Pytorch_Part3_模型模块

VisualPytorch beta发布了！

功能概述：通过可视化拖拽网络层方式搭建模型，可选择不同数据集、损失函数、优化器生成可运行pytorch代码

扩展功能：1. 模型搭建支持模块的嵌套；2. 模型市场中能共享及克隆模型；3. 模型推理助你直观的感受神经网络在语义分割、目标探测上的威力；4.添加图像增强、快速入门、参数弹窗等辅助性功能

修复缺陷：1.大幅改进UI界面，提升用户体验；2.修改注销不跳转、图片丢失等已知缺陷；3.实现双服务器访问，缓解访问压力

访问地址：http://sunie.top:9000

发布声明详见：https://www.cnblogs.com/NAG2020/p/13030602.html

一、模型创建与nn.Module

1. 模型创建步骤

torch.nn
nn.Parameter	张量子类，表示可学习参数，如weight, bias
nn.Module	所有网络层基类，管理网络属性
nn.functional	函数具体实现，如卷积，池化，激活函数等
nn.init	参数初始化方法

2. nn.model

属性

parameters : 存储管理nn.Parameter类
modules : 存储管理nn.Module类
buffers：存储管理缓冲属性，如BN层中的running_mean
***_hooks ：存储管理钩子函数

调用步骤：

采用步进(Step into)的调试方法从创建网络模型开始（net =LeNet(classes=2)）进入到每一个被调用函数，观察net的_modules字段何时被构建并且赋值，记录其中所有进入的类与函数

net = LeNet(classes=2)

LeNet类 __init__()，super(LeNet, self).__init__()

 def __init__(self, classes):

        super(LeNet, self).__init__()

        self.conv1 = nn.Conv2d(3, 6, 5)

        self.conv2 = nn.Conv2d(6, 16, 5)

        self.fc1 = nn.Linear(16*5*5, 120)

        self.fc2 = nn.Linear(120, 84)

        self.fc3 = nn.Linear(84, classes)

Module类 __init__(), self._construct()，构造8个有序字典

    def _construct(self):

        """

        Initializes internal Module state, shared by both nn.Module and ScriptModule.

        """

        torch._C._log_api_usage_once("python.nn_module")

        self._backend = thnn_backend

        self._parameters = OrderedDict()

        self._buffers = OrderedDict()

        self._backward_hooks = OrderedDict()

        self._forward_hooks = OrderedDict()

        self._forward_pre_hooks = OrderedDict()

        self._state_dict_hooks = OrderedDict()
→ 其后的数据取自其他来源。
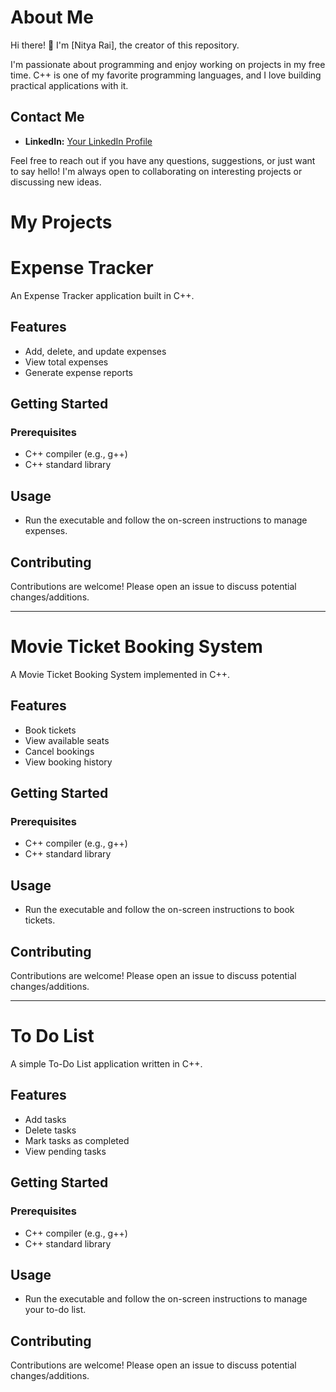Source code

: # About Me

Hi there! 👋 I'm [Nitya Rai], the creator of this repository.

I'm passionate about programming and enjoy working on projects in my free time. C++ is one of my favorite programming languages, and I love building practical applications with it.

## Contact Me

- **LinkedIn:** [Your LinkedIn Profile](https://www.linkedin.com/in/nitya-rai)

Feel free to reach out if you have any questions, suggestions, or just want to say hello! I'm always open to collaborating on interesting projects or discussing new ideas.

# My Projects

# Expense Tracker

An Expense Tracker application built in C++.

## Features

- Add, delete, and update expenses
- View total expenses
- Generate expense reports

## Getting Started

### Prerequisites

- C++ compiler (e.g., g++)
- C++ standard library

## Usage

- Run the executable and follow the on-screen instructions to manage expenses.

## Contributing

Contributions are welcome! Please open an issue to discuss potential changes/additions.

---

# Movie Ticket Booking System

A Movie Ticket Booking System implemented in C++.

## Features

- Book tickets
- View available seats
- Cancel bookings
- View booking history

## Getting Started

### Prerequisites

- C++ compiler (e.g., g++)
- C++ standard library

## Usage

- Run the executable and follow the on-screen instructions to book tickets.

## Contributing

Contributions are welcome! Please open an issue to discuss potential changes/additions.

---

# To Do List

A simple To-Do List application written in C++.

## Features

- Add tasks
- Delete tasks
- Mark tasks as completed
- View pending tasks

## Getting Started

### Prerequisites

- C++ compiler (e.g., g++)
- C++ standard library

## Usage

- Run the executable and follow the on-screen instructions to manage your to-do list.

## Contributing

Contributions are welcome! Please open an issue to discuss potential changes/additions.

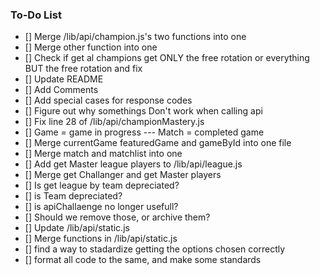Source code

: ### To-Do List
- [] Merge /lib/api/champion.js's two functions into one
- [] Merge other function into one
- [] Check if get al champions get ONLY the free rotation or everything BUT the free rotation and fix
- [] Update README
- [] Add Comments
- [] Add special cases for response codes
- [] Figure out why somethings Don't work when calling api
- [] Fix line 28 of /lib/api/championMastery.js
- [] Game = game in progress --- Match = completed game
- [] Merge currentGame featuredGame and gameById into one file
- [] Merge match and matchlist into one
- [] Add get Master league players to /lib/api/league.js
- [] Merge get Challanger and get Master players
- [] Is get league by team depreciated?
- [] is Team depreciated?
- [] is apiChallaenge no longer usefull?
- [] Should we remove those, or archive them?
- [] Update /lib/api/static.js
- [] Merge functions in /lib/api/static.js
- [] find a way to stadardize getting the options chosen correctly
- [] format all code to the same, and make some standards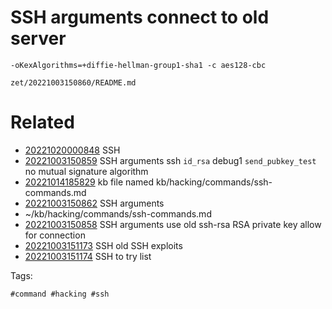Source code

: # SSH arguments connect to old server
` -oKexAlgorithms=+diffie-hellman-group1-sha1 -c aes128-cbc `

` zet/20221003150860/README.md `

# Related

- [20221020000848](/zet/20221020000848/README.md) SSH
- [20221003150859](/zet/20221003150859/README.md) SSH arguments ssh `id_rsa` debug1 `send_pubkey_test` no mutual signature algorithm
- [20221014185829](/zet/20221014185829/README.md) kb file named kb/hacking/commands/ssh-commands.md
- [20221003150862](/zet/20221003150862/README.md) SSH arguments
- ~/kb/hacking/commands/ssh-commands.md
- [20221003150858](/zet/20221003150858/README.md) SSH arguments use old ssh-rsa RSA private key allow for connection
- [20221003151173](/zet/20221003151173/README.md) SSH old SSH exploits
- [20221003151174](/zet/20221003151174/README.md) SSH to try list

Tags:

    #command #hacking #ssh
        self._load_state_dict_pre_hooks = OrderedDict()

        self._modules = OrderedDict()

LeNet类：构造卷积层 nn.Conv2d(3, 6, 5)

Conv2d类：__init()__，继承自_ConvNd类，调用父类构造

    def __init__(self, in_channels, out_channels, kernel_size, stride=1,

                 padding=0, dilation=1, groups=1,

                 bias=True, padding_mode='zeros'):

        kernel_size = _pair(kernel_size)

        stride = _pair(stride)

        padding = _pair(padding)

        dilation = _pair(dilation)

        super(Conv2d, self).__init__(

            in_channels, out_channels, kernel_size, stride, padding, dilation,

            False, _pair(0), groups, bias, padding_mode)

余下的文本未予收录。